Ich würde die Nofan-Kühler auch gern mal Testen, aber nur mit einer anderen Gehäusekonfiguration.

Und zu allem Unglück, hab ich gerade durch berufliche Zwänge, nicht die Möglichkeit, es nach meinen Vorstellugen zu bewerkstelligen.


----------



## Cuddleman (3. Oktober 2011)

*AW: Passivkühlungs-Sets Nofan A40 und A43 kostenlos testen - Jetzt bewerben!*

Wenn es um Kompatibilität geht, könnte ich, außer Silent-Grafikkarte und Silent-Netzteil, mit einem AMD-System, testen!

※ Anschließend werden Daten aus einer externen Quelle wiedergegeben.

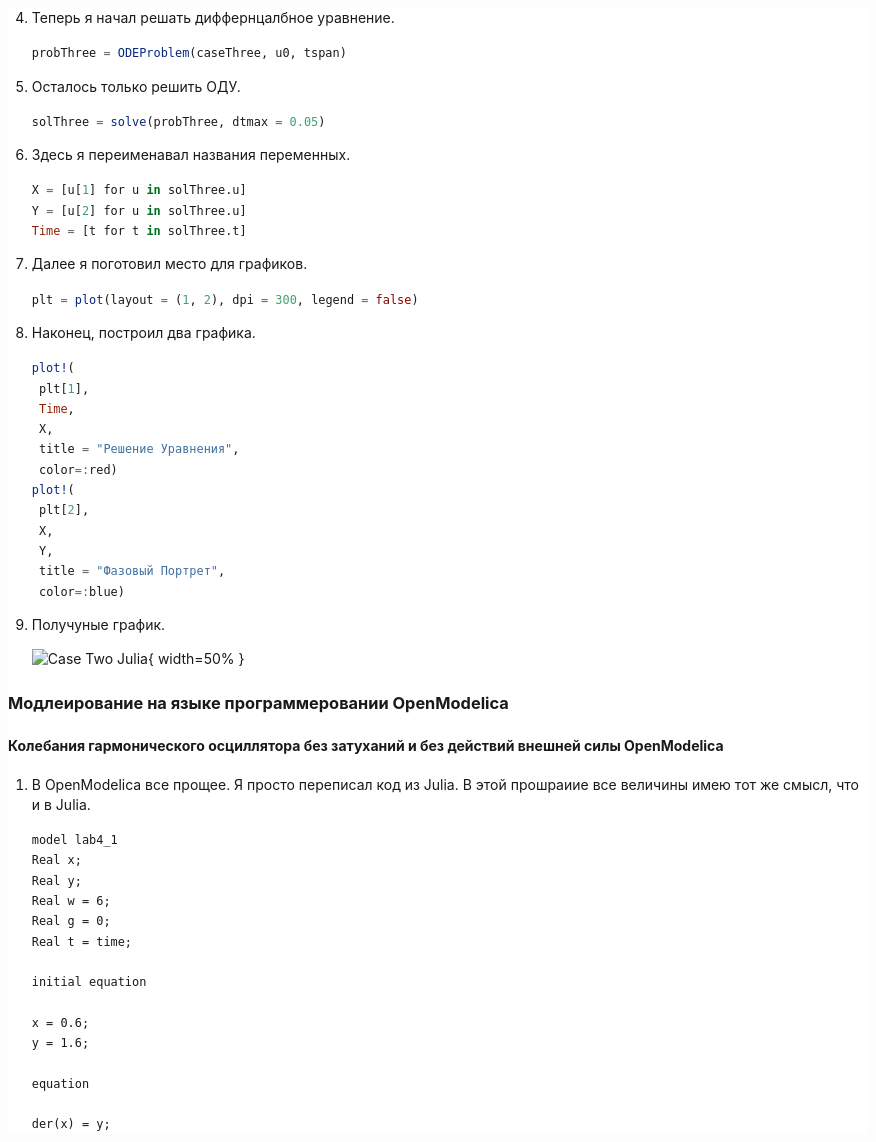4. Теперь я начал решать диффернцалбное уравнение.

   ```Julia
   probThree = ODEProblem(caseThree, u0, tspan)
   ```

5. Осталось только решить ОДУ.

   ```Julia
   solThree = solve(probThree, dtmax = 0.05)
   ```

6. Здесь я переименавал названия переменных.

   ```Julia
   X = [u[1] for u in solThree.u]
   Y = [u[2] for u in solThree.u]
   Time = [t for t in solThree.t]
   ```

7. Далее я поготовил место для графиков.

   ```Julia
   plt = plot(layout = (1, 2), dpi = 300, legend = false)
   ```

8. Наконец, построил два графика.

   ```Julia
   plot!(
    plt[1], 
    Time, 
    X, 
    title = "Решение Уравнения", 
    color=:red)
   plot!(
    plt[2], 
    X, 
    Y, 
    title = "Фазовый Портрет", 
    color=:blue)
   ```

9. Получуные график.

   ![Case Two Julia](./images/lab4_3.png){ width=50% }

### Модлеирование на языке программеровании OpenModelica

#### Колебания гармонического осциллятора без затуханий и без действий внешней силы OpenModelica

1. В OpenModelica все прощее. Я просто переписал код из Julia. В этой прошраиие все величины имею тот же смысл, что и в Julia.

   ```OpenModelica
   model lab4_1
   Real x;
   Real y;
   Real w = 6;
   Real g = 0;
   Real t = time;

   initial equation

   x = 0.6;
   y = 1.6;

   equation

   der(x) = y;
   ```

Da die TDP's bis 140Watt angegeben werden, wird das Teil sicher auch diese Leistung kühlen. Natürlich ohne fettes OC! 

NOFAN Corporation


----------



## Cuddleman (3. Oktober 2011)

*AW: Passivkühlungs-Sets Nofan A40 und A43 kostenlos testen - Jetzt bewerben!*



ruyven_macaran schrieb:


> "ordentlich" vielleicht nicht, aber ausreichend und leise. Nur habe ich keinen fetten i7 übrig, den ich leise kühlen möchte und meinen Core2 kann ich nicht leiser kühlen. Aber dern 1400er T-Bird, den ich für Freundin und Retro endlich mal in Betrieb nehmen wollte, der könnte eine leise Kühlung (sowohl CPU als auch Netzteil) sehr gut vertragen und iirc liegt bei dem auch der CPU-Sockel hoch genug, dass ich mit etwas Glück noch an den AGP-Slot rankomme. Aber ohne Sockel-A-Halterung nützt mir das eben nichts.


 
Seit wann liegt ein Sockel A, Höher, oder Tiefer, als Sockel 939/940 und AM2-3+? Die haben doch die gleiche Höhe, von der Platinenoberfläche ausgehend.


----------



## Olstyle (3. Oktober 2011)

*AW: Passivkühlungs-Sets Nofan A40 und A43 kostenlos testen - Jetzt bewerben!*

Der Sitzt aber meist weiter vom ersten Erweiterungsslot weg als ein aktueller Sockel. Das war mit "Höhe" gemeint.
Den AGP weiter zu benutzen erscheint mir aber doch sehr optimistisch.

@Topic: Auch weil ich den Kühler schon mal in Natura gesehen haben weiß ich schon so dass der nichts für mich ist. Erweiterungsslots nutze ich, im Gegensatz zu gefühlt 90% der Forenuser, nämlich für mehr als nur eine Grafikkarte, also hab ich da nichts zu verschenken.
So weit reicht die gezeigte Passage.